Long ago, I adopted the toddler mantra, “I do it all by myself!” And let’s face it: the LA common-place “sugar daddy” was never in my plan.
Could you imagine looking at these same things with disgust?
“I dated him for that handbag and chandelier?”
I feel bad for the girls who do and just wish I could pass out magic erasers.
You know, for bad decisions.
“One for you, one for you, and you? You’ll need two.”
Ladies, just don’t.
I’m able to look at “things” in my life and feel the same satisfaction I had when I rewarded myself upon landing a new contract or job.
For example, when I worked for the New England Patriots, I was making two hundred dollars a week, (I knew it would be a great resume builder).
When they won the Super Bowl that year, I bought myself a ring to commemorate my experience.
From Banana Republic.
It’s a giant flower with fake diamonds.
(But I’ll forever know what it represents in my life.)
Had I won the four hundred million, sure, I could buy a real diamond flower ring, but would it have the same effect on my heart?
And when it comes to home, the feeling you get when pulling inexpensive art, a hand-me-down table and your grandmother’s old pictures together is insurmountable.
If I had millions, I’d fire any designer who didn’t at least get me one piece of cheap art from TJ Maxx.
Look, I’m not crazy.
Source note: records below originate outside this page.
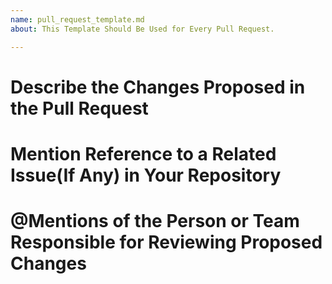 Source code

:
 ```yaml
---
name: pull_request_template.md
about: This Template Should Be Used for Every Pull Request.

---
```


# Describe the Changes Proposed in the Pull Request



# Mention Reference to a Related Issue(If Any) in Your Repository



# @Mentions of the Person or Team Responsible for Reviewing Proposed Changes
I could think of a million wonderful ways to spend a giant fortune; sharing it with my friends and family.
But my one fear is that I’d find myself leaving my new mansion to hop into whatever car I wanted that day and drive past my little apartment…
wishing I could afford what I once had.
Because no amount of money can buy the satisfaction that comes with a life
where you feel like you really win
when you first have to try.
Thank you, God.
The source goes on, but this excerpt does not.